In the late evening, my friend walked me the mile or so back to our home and we said goodnight on the driveway. I unlocked the front door, switched on the light in the entrance hall, and closed and locked the door. I was home, safe again in my familiar surroundings where Nicki and I spent the majority of our time together. Then it hits again. Brain working overtime. Knowing that you’re truly on your own, no-one there to welcome you, no-one to ask how things went, no-one to accompany you in the first place. I switched on the TV with the remote and sat down in my armchair, picked up my laptop and browsed through Facebook and the Sue Ryder website, trying to distract myself from the loneliness and emptiness. This is the real me now I’m home, not the me I put on display earlier to make others feel not so sorry for me. I know many others have commented in various threads and posts about the “public” and “private” faces we have, and I’m no different. It’s like living two completely separate lives. The public one where we appear to others to function as almost normal human beings, then the private one, where we can get lost in our own thoughts and feelings and try to recall details of the life we had with our loved ones. I can say in all honesty that I prefer my private life, even if it causes me pain to think of things I - we - will never do again; or spices in the kitchen cupboard I’ll never use; Nicki’s vitamin drinks and spreads that have been in the fridge for over a year; her wheelchair in the dining room with a small pile of her clothes; the constant worry over finances, mortgage and bills, hanging over my neck like a guillotine. I’m exhausted. I just want it all to stop. Maybe God will answer my prayers tonight and let me be reunited with Nicki. But I doubt it. He still has tasks for me to complete – that’s what I believe. Strange considering I was never very religious, how things have changed.

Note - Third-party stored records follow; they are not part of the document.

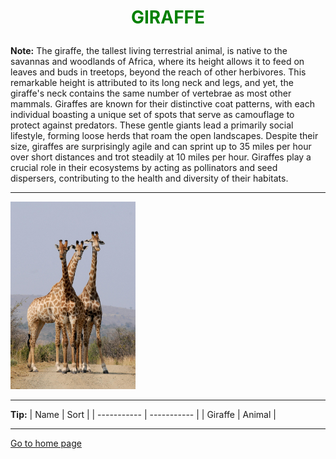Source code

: 
# <center><p style="color:green"> GIRAFFE </p> </center>
**Note:** The giraffe, the tallest living terrestrial animal, is native to the savannas and woodlands of Africa, where its height allows it to feed on leaves and buds in treetops, beyond the reach of other herbivores. This remarkable height is attributed to its long neck and legs, and yet, the giraffe's neck contains the same number of vertebrae as most other mammals. Giraffes are known for their distinctive coat patterns, with each individual boasting a unique set of spots that serve as camouflage to protect against predators. These gentle giants lead a primarily social lifestyle, forming loose herds that roam the open landscapes. Despite their size, giraffes are surprisingly agile and can sprint up to 35 miles per hour over short distances and trot steadily at 10 miles per hour. Giraffes play a crucial role in their ecosystems by acting as pollinators and seed dispersers, contributing to the health and diversity of their habitats.

---


<img src="./image/animal1.jpg" width="200" height="300">

---
**Tip:**
| Name      | Sort |
| ----------- | ----------- |
| Giraffe     | Animal |

---
[Go to home page](README.md)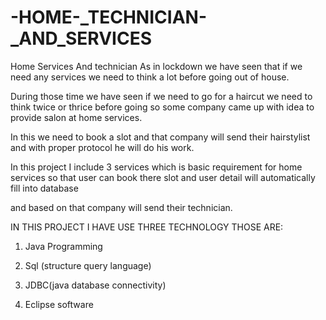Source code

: # -HOME-_TECHNICIAN-_AND_SERVICES
Home Services And technician As in lockdown we have seen that if we need any services we need to think a lot before going out of house.

During those time we have seen if we need to go for a haircut we need to think twice or thrice before going so some company came up with idea to provide salon at home services. 

In this we need to book a slot and that company will send their hairstylist and with proper protocol he will do his work. 

In this project I include 3 services which is basic requirement for home services so that user can book there slot and user detail will automatically fill into database

and based on that company will send their technician. 

IN THIS PROJECT I HAVE USE THREE TECHNOLOGY THOSE ARE:

1) Java Programming 

2) Sql (structure query language) 

3) JDBC(java database connectivity) 

4) Eclipse software
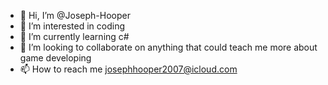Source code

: - 👋 Hi, I’m @Joseph-Hooper
- 👀 I’m interested in coding
- 🌱 I’m currently learning c#
- 💞️ I’m looking to collaborate on anything that could teach me more about game developing
- 📫 How to reach me josephhooper2007@icloud.com



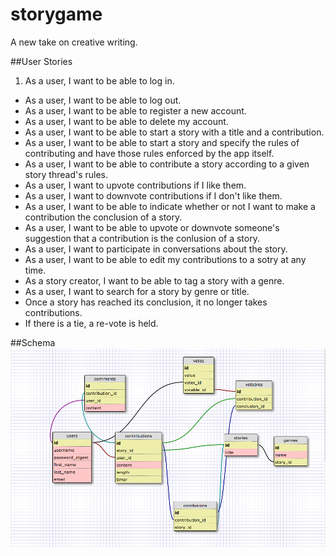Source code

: # storygame
A new take on creative writing.

##User Stories
1. As a user, I want to be able to log in.
- As a user, I want to be able to log out.
- As a user, I want to be able to register a new account.
- As a user, I want to be able to delete my account.
- As a user, I want to be able to start a story with a title and a contribution.
- As a user, I want to be able to start a story and specify the rules of contributing and have those rules enforced by the app itself.
- As a user, I want to be able to contribute a story according to a given story thread's rules.
- As a user, I want to upvote contributions if I like them.
- As a user, I want to downvote contributions if I don't like them.
- As a user, I want to be able to indicate whether or not I want to make a contribution the conclusion of a story.
- As a user, I want to be able to upvote or downvote someone's suggestion that a contribution is the conlusion of a story.
- As a user, I want to participate in conversations about the story.
- As a user, I want to be able to edit my contributions to a sotry at any time.
- As a story creator, I want to be able to tag a story with a genre.
- As a user, I want to search for a story by genre or title.
- Once a story has reached its conclusion, it no longer takes contributions.
- If there is a tie, a re-vote is held.

##Schema
![Schema](updated_schema.png)
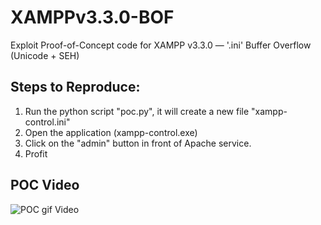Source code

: # XAMPPv3.3.0-BOF
Exploit Proof-of-Concept code for XAMPP v3.3.0 — '.ini' Buffer Overflow (Unicode + SEH)

## Steps to Reproduce:
1. Run the python script "poc.py", it will create a new file "xampp-control.ini"
2. Open the application (xampp-control.exe)
3. Click on the "admin" button in front of Apache service.
4. Profit

## POC Video
![POC gif Video](../xamppv3.3.0_BOF-POC.gif)
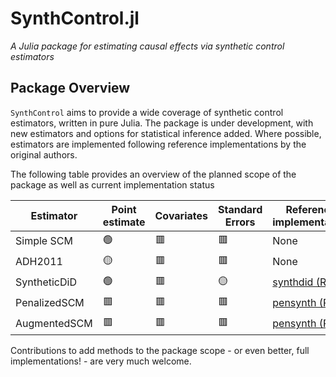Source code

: # SynthControl.jl 

_A Julia package for estimating causal effects via synthetic control estimators_

## Package Overview

`SynthControl` aims to provide a wide coverage of synthetic control estimators, written in pure
Julia. The package is under development, with new estimators and options for statistical inference
added. Where possible, estimators are implemented following reference implementations by the
original authors.

The following table provides an overview of the planned scope of the package as well as current
implementation status 

| Estimator |  Point estimate  | Covariates |  Standard Errors  |  Reference implementation |
|-----------|--------|-------|------|-------|
| Simple SCM|   🟢   |  🟥  |  🟥  |  None |
| ADH2011   |   🟡   |  🟥  |  🟥  |  None |
| SyntheticDiD |  🟢  |  🟥  |  🟡 |  [synthdid (R)](https://github.com/synth-inference/synthdid) |
| PenalizedSCM |  🟥  |  🟥  |  🟥 |  [pensynth (R)](https://github.com/jeremylhour/pensynth) |
| AugmentedSCM |  🟥  |  🟥  |  🟥 |  [pensynth (R)](https://github.com/ebenmichael/augsynth) |  

Contributions to add methods to the package scope - or even better, full implementations! - are very
much welcome.
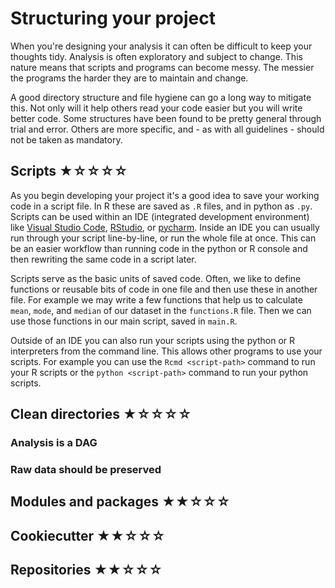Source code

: # Structuring your project

When you're designing your analysis it can often be difficult to keep your thoughts tidy.
Analysis is often exploratory and subject to change.
This nature means that scripts and programs can become messy.
The messier the programs the harder they are to maintain and change.

A good directory structure and file hygiene can go a long way to mitigate this.
Not only will it help others read your code easier but you will write better code.
Some structures have been found to be pretty general through trial and error.
Others are more specific, and - as with all guidelines - should not be taken as mandatory.

## Scripts ★☆☆☆☆

As you begin developing your project it's a good idea to save your working code in a script file.
In R these are saved as `.R` files, and in python as `.py`.
Scripts can be used within an IDE (integrated development environment) like [Visual Studio Code](https://code.visualstudio.com/), [RStudio](https://rstudio.com/), or [pycharm](https://www.jetbrains.com/pycharm/).
Inside an IDE you can usually run through your script line-by-line, or run the whole file at once.
This can be an easier workflow than running code in the python or R console and then rewriting the same code in a script later.

Scripts serve as the basic units of saved code.
Often, we like to define functions or reusable bits of code in one file and then use these in another file.
For example we may write a few functions that help us to calculate `mean`, `mode`, and `median` of our dataset in the `functions.R` file.
Then we can use those functions in our main script, saved in `main.R`.

Outside of an IDE you can also run your scripts using the python or R interpreters from the command line.
This allows other programs to use your scripts.
For example you can use the `Rcmd <script-path>` command to run your R scripts or the `python <script-path>` command to run your python scripts.




## Clean directories ★☆☆☆☆


### Analysis is a DAG


### Raw data should be preserved


## Modules and packages ★★☆☆☆


## Cookiecutter ★★☆☆☆


## Repositories ★★☆☆☆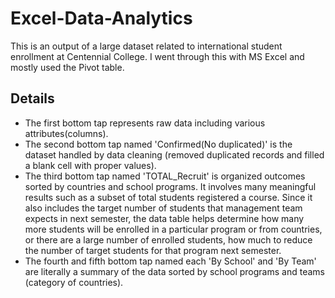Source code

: # Excel-Data-Analytics
This is an output of a large dataset related to international student enrollment at Centennial College. I went through this with MS Excel and mostly used the Pivot table.

## Details
* The first bottom tap represents raw data including various attributes(columns).
* The second bottom tap named 'Confirmed(No duplicated)' is the dataset handled by data cleaning (removed duplicated records and filled a blank cell with proper values).
* The third bottom tap named 'TOTAL_Recruit' is organized outcomes sorted by countries and school programs. It involves many meaningful results such as a subset of total students registered a course. Since it also includes the target number of students that management team expects in next semester, the data table helps determine how many more students will be enrolled in a particular program or from countries, or there are a large number of enrolled students, how much to reduce the number of target students for that program next semester.
* The fourth and fifth bottom tap named each 'By School' and 'By Team' are literally a summary of the data sorted by school programs and teams (category of countries).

I didn’t cry on Nicki’s anniversary. I wanted to, but didn’t. Well not until just before I went to bed and that was way, way after midnight, so that doesn’t count. I’ve cried most nights at bedtime for the last few weeks, but not on her actual anniversary. I know I’ve gradually been getting further and further down over the last few months, spiralling around the plug hole again, ever so slowly. It’s getting harder, not easier, wearing me down a little more every day. I still don’t care about anything, my existence is still as pointless, and my desire to carry on is negligible. My branch of our family tree ends with me, no offspring, no-one to be responsible for or to except myself, freedom to choose my destiny. It will be a race between God and me to see who makes that choice first.

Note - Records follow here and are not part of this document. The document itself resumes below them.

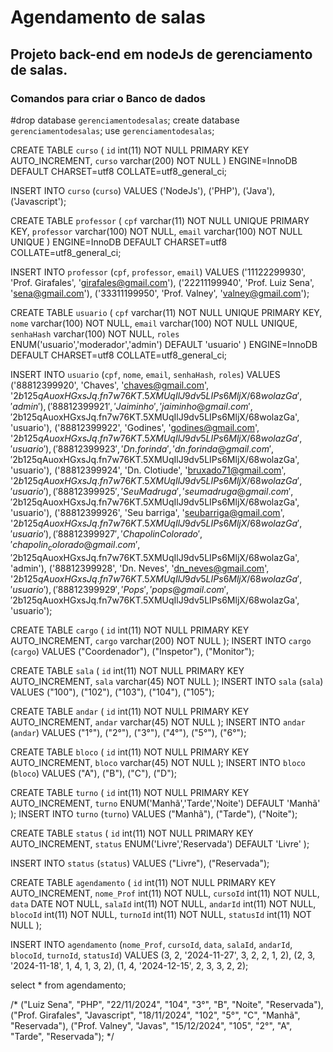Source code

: # Agendamento de salas

## Projeto back-end em nodeJs de gerenciamento de salas.

### Comandos para criar o Banco de dados

#drop database `gerenciamentodesalas`;
create database `gerenciamentodesalas`;
use `gerenciamentodesalas`;

CREATE TABLE `curso` (
  `id` int(11) NOT NULL PRIMARY KEY AUTO_INCREMENT,
  `curso` varchar(200) NOT NULL
) ENGINE=InnoDB DEFAULT CHARSET=utf8 COLLATE=utf8_general_ci;

INSERT INTO `curso` (`curso`) VALUES 
('NodeJs'),
('PHP'),
('Java'),
('Javascript');

CREATE TABLE `professor` (
  `cpf` varchar(11) NOT NULL UNIQUE PRIMARY KEY,
  `professor` varchar(100) NOT NULL,
  `email` varchar(100) NOT NULL UNIQUE
) ENGINE=InnoDB DEFAULT CHARSET=utf8 COLLATE=utf8_general_ci;

INSERT INTO `professor` (`cpf`, `professor`, `email`) VALUES 
('11122299930', 'Prof. Girafales', 'girafales@gmail.com'),
('22211199940', 'Prof. Luiz Sena', 'sena@gmail.com'),
('33311199950', 'Prof. Valney', 'valney@gmail.com');

CREATE TABLE `usuario` (
  `cpf` varchar(11) NOT NULL UNIQUE PRIMARY KEY,
  `nome` varchar(100) NOT NULL,
  `email` varchar(100) NOT NULL UNIQUE,
  `senhaHash` varchar(100) NOT NULL,
  `roles` ENUM('usuario','moderador','admin') DEFAULT 'usuario'
) ENGINE=InnoDB DEFAULT CHARSET=utf8 COLLATE=utf8_general_ci;

INSERT INTO `usuario` (`cpf`, `nome`, `email`, `senhaHash`, `roles`) VALUES
('88812399920', 'Chaves', 'chaves@gmail.com', '$2b$12$5qAuoxHGxsJq.fn7w76KT.5XMUqIlJ9dv5LIPs6MljX/68wolazGa', 'admin'),
('88812399921', 'Jaiminho', 'jaiminho@gmail.com', '$2b$12$5qAuoxHGxsJq.fn7w76KT.5XMUqIlJ9dv5LIPs6MljX/68wolazGa', 'usuario'),
('88812399922', 'Godines', 'godines@gmail.com', '$2b$12$5qAuoxHGxsJq.fn7w76KT.5XMUqIlJ9dv5LIPs6MljX/68wolazGa', 'usuario'),
('88812399923', 'Dn.forinda', 'dn.forinda@gmail.com', '$2b$12$5qAuoxHGxsJq.fn7w76KT.5XMUqIlJ9dv5LIPs6MljX/68wolazGa', 'usuario'),
('88812399924', 'Dn. Clotiude', 'bruxado71@gmail.com', '$2b$12$5qAuoxHGxsJq.fn7w76KT.5XMUqIlJ9dv5LIPs6MljX/68wolazGa', 'usuario'),
('88812399925', 'Seu Madruga', 'seumadruga@gmail.com', '$2b$12$5qAuoxHGxsJq.fn7w76KT.5XMUqIlJ9dv5LIPs6MljX/68wolazGa', 'usuario'),
('88812399926', 'Seu barriga', 'seubarriga@gmail.com', '$2b$12$5qAuoxHGxsJq.fn7w76KT.5XMUqIlJ9dv5LIPs6MljX/68wolazGa', 'usuario'),
('88812399927', 'Chapolin Colorado', 'chapolin_colorado@gmail.com', '$2b$12$5qAuoxHGxsJq.fn7w76KT.5XMUqIlJ9dv5LIPs6MljX/68wolazGa', 'admin'),
('88812399928', 'Dn. Neves', 'dn_neves@gmail.com', '$2b$12$5qAuoxHGxsJq.fn7w76KT.5XMUqIlJ9dv5LIPs6MljX/68wolazGa', 'usuario'),
('88812399929', 'Pops', 'pops@gmail.com', '$2b$12$5qAuoxHGxsJq.fn7w76KT.5XMUqIlJ9dv5LIPs6MljX/68wolazGa', 'usuario');


CREATE TABLE `cargo` (
`id` int(11) NOT NULL PRIMARY KEY AUTO_INCREMENT,
`cargo` varchar(200) NOT NULL
);
INSERT INTO `cargo` (`cargo`) VALUES 
("Coordenador"),
("Inspetor"),
("Monitor");


CREATE TABLE `sala` (
`id` int(11) NOT NULL PRIMARY KEY AUTO_INCREMENT,
`sala` varchar(45) NOT NULL
);
INSERT INTO `sala` (`sala`) VALUES 
("100"),
("102"),
("103"),
("104"),
("105");


CREATE TABLE `andar` (
`id` int(11) NOT NULL PRIMARY KEY AUTO_INCREMENT,
`andar` varchar(45) NOT NULL
);
INSERT INTO `andar` (`andar`) VALUES 
("1°"),
("2°"),
("3°"),
("4°"),
("5°"),
("6°");


CREATE TABLE `bloco` (
`id` int(11) NOT NULL PRIMARY KEY AUTO_INCREMENT,
`bloco` varchar(45) NOT NULL
);
INSERT INTO `bloco` (`bloco`) VALUES
("A"),
("B"),
("C"),
("D");

CREATE TABLE `turno` (
`id` int(11) NOT NULL PRIMARY KEY AUTO_INCREMENT,
`turno` ENUM('Manhã','Tarde','Noite') DEFAULT 'Manhã'
);
INSERT INTO `turno` (`turno`) VALUES 
("Manhã"),
("Tarde"),
("Noite");


CREATE TABLE `status` (
`id` int(11) NOT NULL PRIMARY KEY AUTO_INCREMENT,
`status` ENUM('Livre','Reservada') DEFAULT 'Livre'
);

INSERT INTO `status` (`status`) VALUES 
("Livre"),
("Reservada");

CREATE TABLE `agendamento` (
  `id` int(11) NOT NULL PRIMARY KEY AUTO_INCREMENT,
  `nome_Prof` int(11) NOT NULL,
  `cursoId` int(11) NOT NULL,
  `data` DATE NOT NULL,
  `salaId` int(11) NOT NULL,
  `andarId` int(11) NOT NULL,
  `blocoId` int(11) NOT NULL,
  `turnoId` int(11) NOT NULL,
  `statusId` int(11) NOT NULL
);

INSERT INTO `agendamento` (`nome_Prof`, `cursoId`, `data`, `salaId`, `andarId`, `blocoId`, `turnoId`, `statusId`) VALUES
(3, 2, '2024-11-27', 3, 2, 2, 1, 2),
(2, 3, '2024-11-18', 1, 4, 1, 3, 2),
(1, 4, '2024-12-15', 2, 3, 3, 2, 2);

select * from agendamento;

/*
("Luiz Sena", "PHP", "22/11/2024", "104", "3°", "B", "Noite", "Reservada"),
("Prof. Girafales", "Javascript", "18/11/2024", "102", "5°", "C", "Manhã", "Reservada"),
("Prof. Valney", "Javas", "15/12/2024", "105", "2°", "A", "Tarde", "Reservada");
*/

Sorry to sound so depressing. Seems to be my default mode nowadays, just in varying degrees. I can only hope each and every one of you is having better days than I.


Hello Alston.
Loneliness is an awful thing. I know you only want your Nicki, there will be other humans you can connect with in a deep way through one day I believe as friends. We are very social creatures and losing a life companion destroys that in an instant. Since I started making new friends ( through this site) I feel an improvement in my daily life that I never thought I would. Like you say having no one to tell unimportant chatter too is very lonely… it must be more important than we think. Take care and I’m sorry it’s getting harder for you…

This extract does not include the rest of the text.